Task item: Across the lines of the records below, how many have the string "DoxyCompactItemize" in them? Answer with the number alone.

Rendered images with source text
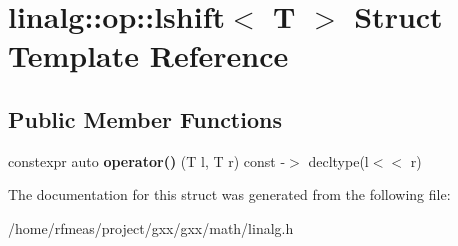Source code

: \hypertarget{structlinalg_1_1op_1_1lshift}{}\section{linalg\+:\+:op\+:\+:lshift$<$ T $>$ Struct Template Reference}
\label{structlinalg_1_1op_1_1lshift}
\subsection*{Public Member Functions}
\begin{DoxyCompactItemize}
\item 
constexpr auto {\bfseries operator()} (T l, T r) const -\/$>$ decltype(l$<$$<$ r)\hypertarget{structlinalg_1_1op_1_1lshift_a9e5ce25d77c9262b449a62a214635687}{}\label{structlinalg_1_1op_1_1lshift_a9e5ce25d77c9262b449a62a214635687}

\end{DoxyCompactItemize}


The documentation for this struct was generated from the following file\+:\begin{DoxyCompactItemize}
\item 
/home/rfmeas/project/gxx/gxx/math/linalg.\+h\end{DoxyCompactItemize}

Exercise result: 4